I went strong for the first 20 days before ultimately failing on the 21st day. As with many of the articles I wrote this month I wanted to take a moment to reflect on this journey and hopefully give some advice to others that hope to do something similar in the future.

Ending The Month With 25 Articles

At the end of this month I will have written 25 articles in 31 days. That’s 6 short of my goal but ultimately 25 more than I would have written without that goal. I have a love/hate relationship with that quote about shooting for the moon because if you miss you’ll end up with the stars; on one hand it’s corny but on the other it illustrates my month perfectly.

Shoot for the moon and if you miss you will still be among the stars.

After getting over the initial dread of admitting defeat I found myself still incredibly happy with what I had achieved during this month. I was able to write articles ranging from adaptive icons for Android to why depression sucks. While the former would be something I’d likely write given the motivation the latter is one I never would have written had I not had failure looming over my head.

Each article was like starting with a blank canvas. I was able to take little things I learned from the previous days and incorporate them into what I was writing that day. I figured out a fairly quick routine for finding header images and how to crop them to an aspect ratio that gave my article an extra oomf without being the main focal point.

The articles I wrote also helped me refine my voice. My article on depression gave me confidence to speak up about my issues as opposed to bottle them in. Writing about my co-worker passing away helped me collect my thoughts and grow as person. Writing about Dagger let me break down a complex topic over the course of a week (and may have sparked response articles that were better than my own).

Over 22k Views Ain’t Bad

While publishing all of these articles I was able to watch my views, reads, and fans increase over the previous month. In a typical month I was seeing around 15,000 views with 6,000 reads, and around 50 fans. This month I saw over 22,000 views with over 9,000 reads and had over 200 fans.

If I dig deeper into my stats I can see that there was an immediate benefit in writing articles about software engineering. There was a fairly big drop-off when I wrote about non-software articles but at the same time I received overwhelming support from colleagues when I wrote those articles over the ones that boosted my stats.

Writing Is No Longer Intimidating

At this point I’m not really anxious about writing new articles. I have 25 data points I can look to in the last month where I wrote an article and nothing bad happened.
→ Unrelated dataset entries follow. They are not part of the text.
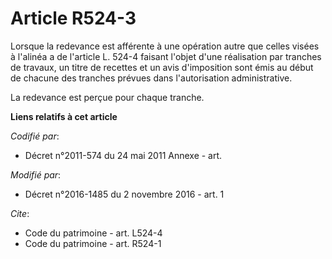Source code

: # Article R524-3

Lorsque la redevance est afférente à une opération autre que celles visées à l'alinéa a de l'article L. 524-4 faisant l'objet
d'une réalisation par tranches de travaux, un titre de recettes et un avis d'imposition sont émis au début de chacune des
tranches prévues dans l'autorisation administrative.

La redevance est perçue pour chaque tranche.

**Liens relatifs à cet article**

_Codifié par_:

  - Décret n°2011-574 du 24 mai 2011 Annexe - art.

_Modifié par_:

  - Décret n°2016-1485 du 2 novembre 2016 - art. 1

_Cite_:

  - Code du patrimoine - art. L524-4
  - Code du patrimoine - art. R524-1
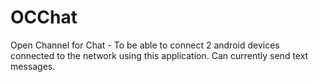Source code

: OCChat
======

Open Channel for Chat - To be able to connect 2 android devices connected to the network using this application. Can currently send text messages.
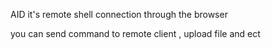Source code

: AID it's remote shell connection through the browser

you can send command to remote client , upload file and ect 
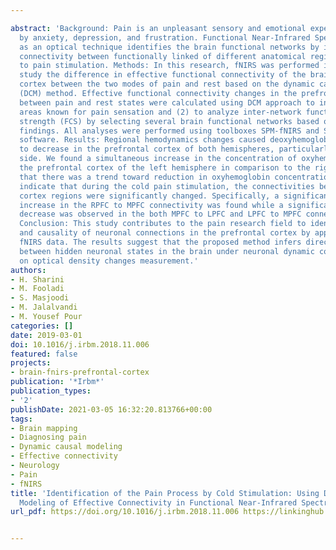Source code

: ---
abstract: 'Background: Pain is an unpleasant sensory and emotional experience followed
  by anxiety, depression, and frustration. Functional Near-Infrared Spectroscopy (fNIRS)
  as an optical technique identifies the brain functional networks by investigating
  connectivity between functionally linked of different anatomical regions in response
  to pain stimulation. Methods: In this research, fNIRS was performed in order to
  study the difference in effective functional connectivity of the brain prefrontal
  cortex between the two modes of pain and rest based on the dynamic causal modeling
  (DCM) method. Effective functional connectivity changes in the prefrontal cortex
  between pain and rest states were calculated using DCM approach to investigate (1)
  areas known for pain sensation and (2) to analyze inter-network functional connectivity
  strength (FCS) by selecting several brain functional networks based on the analysis
  findings. All analyses were performed using toolboxes SPM-fNIRS and SPM8, Matlab
  software. Results: Regional hemodynamics changes caused deoxyhemoglobin concentration
  to decrease in the prefrontal cortex of both hemispheres, particularly on the right
  side. We found a simultaneous increase in the concentration of oxyhemoglobin in
  the prefrontal cortex of the left hemisphere in comparison to the right hemisphere,
  that there was a trend toward reduction in oxyhemoglobin concentration. The results
  indicate that during the cold pain stimulation, the connectivities between prefrontal
  cortex regions were significantly changed. Specifically, a significantly consistent
  increase in the RPFC to MPFC connectivity was found while a significant consistent
  decrease was observed in the both MPFC to LPFC and LPFC to MPFC connectivities.
  Conclusion: This study contributes to the pain research field to identify the directionality
  and causality of neuronal connections in the prefrontal cortex by applying DCM to
  fNIRS data. The results suggest that the proposed method infers directional interactions
  between hidden neuronal states in the brain under neuronal dynamic conditions based
  on optical density changes measurement.'
authors:
- H. Sharini
- M. Fooladi
- S. Masjoodi
- M. Jalalvandi
- M. Yousef Pour
categories: []
date: 2019-03-01
doi: 10.1016/j.irbm.2018.11.006
featured: false
projects:
- brain-fnirs-prefrontal-cortex
publication: '*Irbm*'
publication_types:
- '2'
publishDate: 2021-03-05 16:32:20.813766+00:00
tags:
- Brain mapping
- Diagnosing pain
- Dynamic causal modeling
- Effective connectivity
- Neurology
- Pain
- fNIRS
title: 'Identification of the Pain Process by Cold Stimulation: Using Dynamic Causal
  Modeling of Effective Connectivity in Functional Near-Infrared Spectroscopy (fNIRS)'
url_pdf: https://doi.org/10.1016/j.irbm.2018.11.006 https://linkinghub.elsevier.com/retrieve/pii/S1959031818302276

---
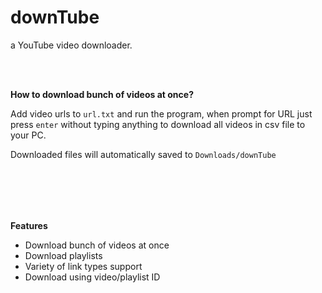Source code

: # downTube
 a YouTube video downloader.

<br/><br/>

**How to download bunch of videos at once?**

Add video urls to `url.txt` and run the program, when prompt for URL just press `enter` without typing anything to download all videos in csv file to your PC.

Downloaded files will automatically saved to `Downloads/downTube`

<br/><br/>
- 
**Features**

- Download bunch of videos at once
- Download playlists
- Variety of link types support
- Download using video/playlist ID
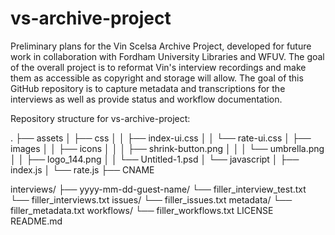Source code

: # vs-archive-project

Preliminary plans for the Vin Scelsa Archive Project, developed for future work in collaboration with Fordham University Libraries and WFUV. 
The goal of the overall project is to reformat Vin's interview recordings and make them as accessible as copyright and storage will allow. 
The goal of this GitHub repository is to capture metadata and transcriptions for the interviews as well as provide status and workflow documentation.

Repository structure for vs-archive-project:

.
├── assets
│   ├── css
│   │   ├── index-ui.css
│   │   └── rate-ui.css
│   ├── images
│   │   ├── icons
│   │   │   ├── shrink-button.png
│   │   │   └── umbrella.png
│   │   ├── logo_144.png
│   │   └── Untitled-1.psd
│   └── javascript
│       ├── index.js
│       └── rate.js
├── CNAME

interviews/
├── yyyy-mm-dd-guest-name/
    └── filler_interview_test.txt
    └── filler_interviews.txt
issues/
    └── filler_issues.txt
metadata/
    └── filler_metadata.txt
workflows/
    └── filler_workflows.txt
LICENSE
README.md
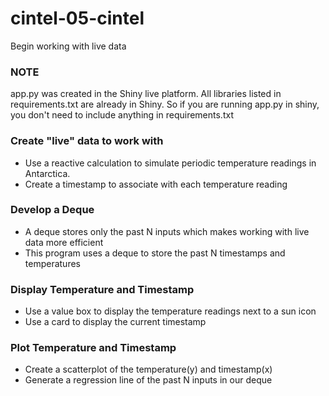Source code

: # cintel-05-cintel
Begin working with live data

### NOTE
app.py was created in the Shiny live platform.  All libraries listed in requirements.txt are already in Shiny.
So if you are running app.py in shiny, you don't need to include anything in requirements.txt

### Create "live" data to work with
* Use a reactive calculation to simulate periodic temperature readings in Antarctica.
* Create a timestamp to associate with each temperature reading

### Develop a Deque
* A deque stores only the past N inputs which makes working with live data more efficient
* This program uses a deque to store the past N timestamps and temperatures

### Display Temperature and Timestamp
* Use a value box to display the temperature readings next to a sun icon
* Use a card to display the current timestamp

### Plot Temperature and Timestamp
* Create a scatterplot of the temperature(y) and timestamp(x)
* Generate a regression line of the past N inputs in our deque
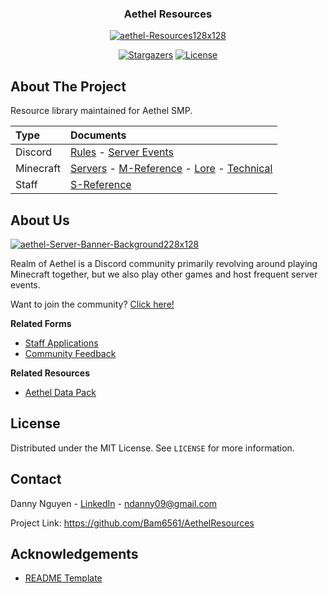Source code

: <div align="center">
  <h3>Aethel Resources</h3>
  <a href="https://github.com/Bam6561/AethelResources">
    <img src="https://i.ibb.co/Pwb1d6C/aethel-Resources128x128.png" alt="aethel-Resources128x128">
  </a>
  
  [![Stargazers][stars-shield]][stars-url] [![License][license-shield]][license-url]

</div>

## About The Project

Resource library maintained for Aethel SMP.

| Type | Documents |
|:-----|:----------|
| Discord | [Rules] - [Server Events]|
| Minecraft | [Servers] - [M-Reference] - [Lore] - [Technical] |
| Staff | [S-Reference] |

## About Us

<a href="https://discord.gg/FzeC4aC6Tg">
  <img src="https://i.ibb.co/HtpW9g1/aethel-Server-Banner-Background228x128.jpg" alt="aethel-Server-Banner-Background228x128">
</a>

Realm of Aethel is a Discord community primarily revolving around playing Minecraft together, but we also play other games and host frequent server events.

Want to join the community? [Click here!](https://discord.gg/FzeC4aC6Tg)

**Related Forms**
- [Staff Applications](https://forms.gle/bTF5CqPtEsrutmXD6)
- [Community Feedback](https://forms.gle/s3iRyqfKTv6vi4Hq7)

**Related Resources** 
- [Aethel Data Pack](https://github.com/Bam6561/AethelDataPack)

## License

Distributed under the MIT License. See `LICENSE` for more information.

## Contact

Danny Nguyen - [LinkedIn](https://www.linkedin.com/in/ndanny09/) - ndanny09@gmail.com

Project Link: https://github.com/Bam6561/AethelResources

## Acknowledgements

- [README Template](https://github.com/othneildrew/Best-README-Template#prerequisites)

[stars-shield]: https://img.shields.io/github/stars/Bam6561/AethelResources

[stars-url]: https://github.com/Bam6561/AethelResources/stargazers

[license-shield]: https://img.shields.io/github/license/Bam6561/AethelResources

[license-url]: https://github.com/Bam6561/AethelResources/blob/main/LICENSE

[Rules]: https://github.com/Bam6561/AethelResources/blob/main/Documents/Discord/aethelRules.pdf

[Server Events]: https://github.com/Bam6561/AethelResources/blob/main/Documents/Discord/aethelServerEvents.pdf

[Servers]: https://github.com/Bam6561/AethelResources/blob/main/Documents/Minecraft/aethelMinecraftServers.pdf

[M-Reference]: https://github.com/Bam6561/AethelResources/blob/main/Documents/Minecraft/aethelMinecraftReference.pdf

[Lore]: https://github.com/Bam6561/AethelResources/blob/main/Documents/Minecraft/aethelLore.pdf

[Technical]: https://github.com/Bam6561/AethelResources/blob/main/Documents/Minecraft/aethelMinecraftTechnical.pdf

[S-Reference]: https://github.com/Bam6561/AethelResources/blob/main/Documents/Staff/aethelStaffReference.pdf
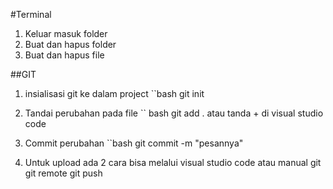 #Terminal

1. Keluar masuk folder
2. Buat dan hapus folder
3. Buat dan hapus file

##GIT

1. insialisasi git ke dalam project
   ``bash
   git init

2. Tandai perubahan pada file
   `` bash
   git add . atau tanda + di visual studio code

3. Commit perubahan
   ``bash
   git commit -m "pesannya"

4. Untuk upload ada 2 cara bisa melalui visual studio code atau manual git
   git remote
   git push
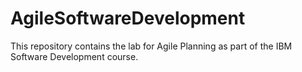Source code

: # AgileSoftwareDevelopment
This repository contains the lab for Agile Planning as part of the IBM Software Development course.
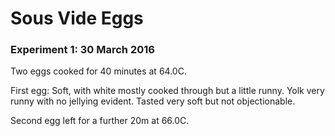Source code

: # Sous Vide Eggs

### Experiment 1: 30 March 2016

Two eggs cooked for 40 minutes at 64.0C.

First egg: Soft, with white mostly cooked through but a little runny. Yolk very 
runny with no jellying evident. Tasted very soft but not objectionable.

Second egg left for a further 20m at 66.0C.
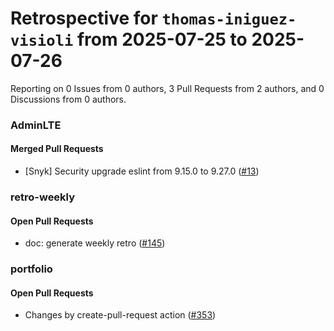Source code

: # Retrospective for `thomas-iniguez-visioli` from 2025-07-25 to 2025-07-26

Reporting on 0 Issues from 0 authors, 3 Pull Requests from 2 authors, and 0 Discussions from 0 authors.


### AdminLTE

#### Merged Pull Requests

- [Snyk] Security upgrade eslint from 9.15.0 to 9.27.0 ([#13](https://github.com/thomas-iniguez-visioli/AdminLTE/pull/13))

### retro-weekly

#### Open Pull Requests

- doc: generate weekly retro ([#145](https://github.com/thomas-iniguez-visioli/retro-weekly/pull/145))

### portfolio

#### Open Pull Requests

- Changes by create-pull-request action ([#353](https://github.com/thomas-iniguez-visioli/portfolio/pull/353))
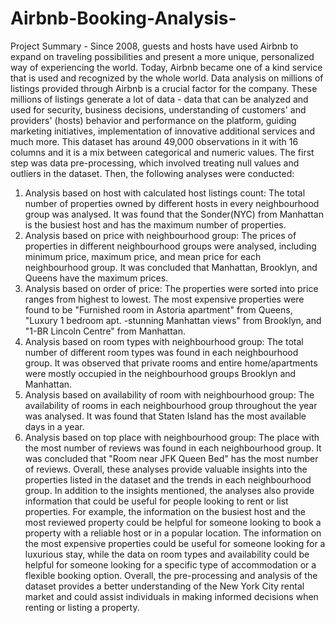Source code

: # Airbnb-Booking-Analysis-

Project Summary -
Since 2008, guests and hosts have used Airbnb to expand on traveling possibilities and present a more unique, personalized way of experiencing the world. Today, Airbnb became one of a kind service that is used and recognized by the whole world. Data analysis on millions of listings provided through Airbnb is a crucial factor for the company. These millions of listings generate a lot of data - data that can be analyzed and used for security, business decisions, understanding of customers' and providers' (hosts) behavior and performance on the platform, guiding marketing initiatives, implementation of innovative additional services and much more.
This dataset has around 49,000 observations in it with 16 columns and it is a mix between categorical and numeric values.
The first step was data pre-processing, which involved treating null values and outliers in the dataset. Then, the following analyses were conducted:
1. Analysis based on host with calculated host listings count: The total number of properties owned by different hosts in every neighbourhood group was analysed. It was found that the Sonder(NYC) from Manhattan is the busiest host and has the maximum number of properties.
2. Analysis based on price with neighbourhood group: The prices of properties in different neighbourhood groups were analysed, including minimum price, maximum price, and mean price for each neighbourhood group. It was concluded that Manhattan, Brooklyn, and Queens have the maximum prices.
3. Analysis based on order of price: The properties were sorted into price ranges from highest to lowest. The most expensive properties were found to be "Furnished room in Astoria apartment" from Queens, "Luxury 1 bedroom apt. -stunning Manhattan views" from Brooklyn, and "1-BR Lincoln Centre" from Manhattan.
4. Analysis based on room types with neighbourhood group: The total number of different room types was found in each neighbourhood group. It was observed that private rooms and entire home/apartments were mostly occupied in the neighbourhood groups Brooklyn and Manhattan.
5. Analysis based on availability of room with neighbourhood group: The availability of rooms in each neighbourhood group throughout the year was analysed. It was found that Staten Island has the most available days in a year.
6. Analysis based on top place with neighbourhood group: The place with the most number of reviews was found in each neighbourhood group. It was concluded that "Room near JFK Queen Bed" has the most number of reviews.
Overall, these analyses provide valuable insights into the properties listed in the dataset and the trends in each neighbourhood group.
In addition to the insights mentioned, the analyses also provide information that could be useful for people looking to rent or list properties. For example, the information on the busiest host and the most reviewed property could be helpful for someone looking to book a property with a reliable host or in a popular location. The information on the most expensive properties could be useful for someone looking for a luxurious stay, while the data on room types and availability could be helpful for someone looking for a specific type of accommodation or a flexible booking option. Overall, the pre-processing and analysis of the dataset provides a better understanding of the New York City rental market and could assist individuals in making informed decisions when renting or listing a property.
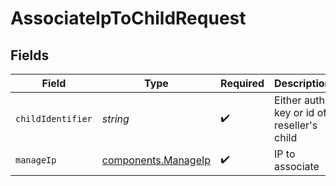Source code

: # AssociateIpToChildRequest


## Fields

| Field                                                      | Type                                                       | Required                                                   | Description                                                |
| ---------------------------------------------------------- | ---------------------------------------------------------- | ---------------------------------------------------------- | ---------------------------------------------------------- |
| `childIdentifier`                                          | *string*                                                   | :heavy_check_mark:                                         | Either auth key or id of reseller's child                  |
| `manageIp`                                                 | [components.ManageIp](../../models/components/manageip.md) | :heavy_check_mark:                                         | IP to associate                                            |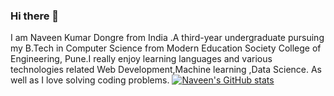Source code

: ### Hi there 👋
I am Naveen Kumar Dongre from India .A third-year undergraduate pursuing my B.Tech in Computer Science from Modern Education Society College of Engineering, Pune.I really enjoy learning languages and various technologies related Web Development,Machine learning ,Data Science. As well as I love solving coding problems.
[![Naveen's GitHub stats](https://github-readme-stats.vercel.app/api?username=NaveeKumarDongre)](https://github.com/NaveenKumarDongre/github-readme-stats)



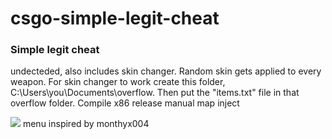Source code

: # csgo-simple-legit-cheat
### Simple legit cheat

undecteded, also includes skin changer. Random skin gets applied to every weapon. For skin changer to work create this folder, C:\Users\you\Documents\overflow. Then put the "items.txt" file in that overflow folder. Compile x86 release manual map inject 

<img src="https://i.imgur.com/Ve1ogtz.png"/>
menu inspired by monthyx004

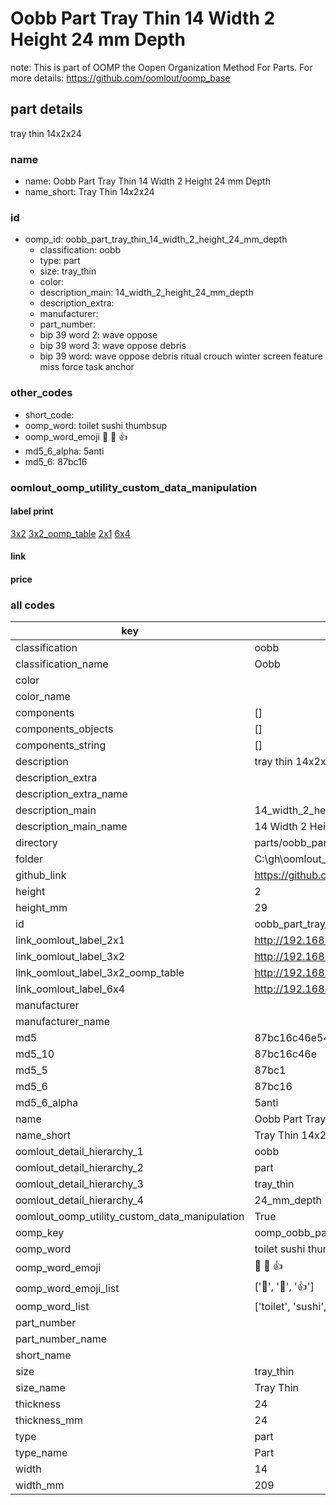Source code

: # Oobb Part Tray Thin 14 Width 2 Height 24 mm Depth  

note: This is part of OOMP the Oopen Organization Method For Parts. For more details: https://github.com/oomlout/oomp_base

##  part details
  



tray thin 14x2x24



### name
* name: Oobb Part Tray Thin 14 Width 2 Height 24 mm Depth
* name_short: Tray Thin 14x2x24 
### id
* oomp_id: oobb_part_tray_thin_14_width_2_height_24_mm_depth
  * classification: oobb
  * type: part
  * size: tray_thin
  * color: 
  * description_main: 14_width_2_height_24_mm_depth
  * description_extra: 
  * manufacturer: 
  * part_number: 
  * bip 39 word 2: wave oppose
  * bip 39 word 3: wave oppose debris
  * bip 39 word: wave oppose debris ritual crouch winter screen feature miss force task anchor

### other_codes
* short_code: 
* oomp_word: toilet sushi thumbsup
* oomp_word_emoji :toilet: :sushi: :thumbsup:
* md5_6_alpha: 5anti
* md5_6: 87bc16






### oomlout_oomp_utility_custom_data_manipulation
#### label print
[3x2](http://192.168.1.245:1112/?label=oomp%205anti)
[3x2_oomp_table](http://192.168.1.108:1112/?label=oomp%205anti)
[2x1](http://192.168.1.242:1112/?label=oomp%205anti)
[6x4](http://192.168.1.55:1112/?label=oomp%205anti)    

#### link

                              

#### price







### all codes 
| key | value |  
| --- | --- |  
| classification | oobb |  
| classification_name | Oobb |  
| color |  |  
| color_name |  |  
| components | [] |  
| components_objects | [] |  
| components_string | [] |  
| description | tray thin 14x2x24 |  
| description_extra |  |  
| description_extra_name |  |  
| description_main | 14_width_2_height_24_mm_depth |  
| description_main_name | 14 Width 2 Height 24 mm Depth |  
| directory | parts/oobb_part_tray_thin_14_width_2_height_24_mm_depth |  
| folder | C:\gh\oomlout_oobb_version_4_generated_parts\things\oobb_part_tray_thin_14_width_2_height_24_mm_depth |  
| github_link | https://github.com/oomlout/oomlout_oomp_part_src/tree/main/parts/oobb_part_tray_thin_14_width_2_height_24_mm_depth |  
| height | 2 |  
| height_mm | 29 |  
| id | oobb_part_tray_thin_14_width_2_height_24_mm_depth |  
| link_oomlout_label_2x1 | http://192.168.1.242:1112/?label=oomp%205anti |  
| link_oomlout_label_3x2 | http://192.168.1.245:1112/?label=oomp%205anti |  
| link_oomlout_label_3x2_oomp_table | http://192.168.1.108:1112/?label=oomp%205anti |  
| link_oomlout_label_6x4 | http://192.168.1.55:1112/?label=oomp%205anti |  
| manufacturer |  |  
| manufacturer_name |  |  
| md5 | 87bc16c46e543833f01a1ba870e6e7bf |  
| md5_10 | 87bc16c46e |  
| md5_5 | 87bc1 |  
| md5_6 | 87bc16 |  
| md5_6_alpha | 5anti |  
| name | Oobb Part Tray Thin 14 Width 2 Height 24 mm Depth |  
| name_short | Tray Thin 14x2x24  |  
| oomlout_detail_hierarchy_1 | oobb |  
| oomlout_detail_hierarchy_2 | part |  
| oomlout_detail_hierarchy_3 | tray_thin |  
| oomlout_detail_hierarchy_4 | 24_mm_depth |  
| oomlout_oomp_utility_custom_data_manipulation | True |  
| oomp_key | oomp_oobb_part_tray_thin_14_width_2_height_24_mm_depth |  
| oomp_word | toilet sushi thumbsup |  
| oomp_word_emoji | :toilet: :sushi: :thumbsup: |  
| oomp_word_emoji_list | [':toilet:', ':sushi:', ':thumbsup:'] |  
| oomp_word_list | ['toilet', 'sushi', 'thumbsup'] |  
| part_number |  |  
| part_number_name |  |  
| short_name |  |  
| size | tray_thin |  
| size_name | Tray Thin |  
| thickness | 24 |  
| thickness_mm | 24 |  
| type | part |  
| type_name | Part |  
| width | 14 |  
| width_mm | 209 |  
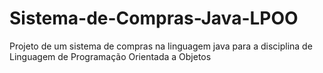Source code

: # Sistema-de-Compras-Java-LPOO
Projeto de um sistema de compras na linguagem java para a disciplina de Linguagem de Programação Orientada a Objetos
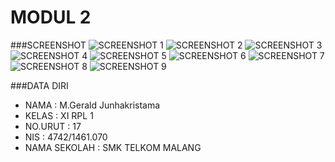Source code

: # MODUL 2

###SCREENSHOT
![SCREENSHOT 1](https://s24.postimg.org/m9bw94x2d/Screenshot_38.png)
![SCREENSHOT 2](https://s24.postimg.org/71b6tpzg5/Screenshot_39.png)
![SCREENSHOT 3](https://s27.postimg.org/bgh44si43/Screenshot_40.png)
![SCREENSHOT 4](https://s28.postimg.org/4rdzarl71/Screenshot_41.png)
![SCREENSHOT 5](https://s23.postimg.org/p8scw5nkr/Screenshot_42.png)
![SCREENSHOT 6](https://s27.postimg.org/7tjewrnxv/Screenshot_43.png)
![SCREENSHOT 7](https://s23.postimg.org/68dip55sr/Screenshot_44.png)
![SCREENSHOT 8](https://s24.postimg.org/8jp4ifscl/Screenshot_45.png)
![SCREENSHOT 9](https://s24.postimg.org/44omcp7yd/Screenshot_46.png)


###DATA DIRI
- NAMA : M.Gerald Junhakristama
- KELAS : XI RPL 1
- NO.URUT : 17
- NIS : 4742/1461.070
- NAMA SEKOLAH : SMK TELKOM MALANG
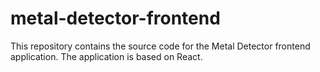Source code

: # metal-detector-frontend
This repository contains the source code for the Metal Detector frontend application. The application is based on React.
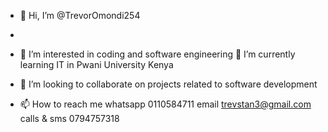 - 👋 Hi, I’m @TrevorOmondi254 
- 
- 👀 I’m interested in coding and software engineering 
🌱 I’m currently learning IT in Pwani University Kenya
- 💞️ I’m looking to collaborate on projects related to software development 

- 📫 How to reach me
whatsapp 0110584711
email trevstan3@gmail.com 
calls & sms 0794757318

<!---
TrevorOmondi254/TrevorOmondi254 is a ✨ special ✨ repository because its `README.md` (this file) appears on your GitHub profile.
You can click the Preview link to take a look at your changes.
--->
In many cases I found that writing resulted in good things happening. I had a former colleague share one of my articles both on Facebook and LinkedIn and he shared his own thoughts on it. I had a current colleague give me bonusly points for the articles I was writing (I had no idea they were aware that I was writing). Another colleague of mine messaged me to say a candidate talked about me during their interview and it was my writing about Kotlin that made the interested in ActiveCampaign.

While I don’t think I’ll try to write every single day ever again, I can say that I am less anxious about writing. I am especially interested in writing more about my general career advancement and targeting engineers entering the workforce to see if I’m able to shed some light on their questions. There are also a ton of questions floating around /r/cscareerquestions that are fairly easy for me to answer at this point in my career.

So with that I’m excited to start writing less than I did this month but more than I did previously. I’m excited that I’ll have more time to do a bit more research into various topics and form a stronger opinion one way or another. The worst that can happen is I am able to reflect on some topic just to have no one read it but overall I’ll be a better version of myself; the best case scenario is likely something I can’t even fathom so I’ll go ahead and leave that blank.

The Compound Effect And Habit Forming Is Real

Looking back on this entire month reminded me about two books I’ve read, The Compound Effect and The Power of Habit. Both books are worth reading, but they share the similar belief that habits are incredibly powerful things which can do a lot to help or harm us. When I first started writing the articles this month I found it to be fairly difficult to start writing, and yet by the end of this experience it sort of became second nature.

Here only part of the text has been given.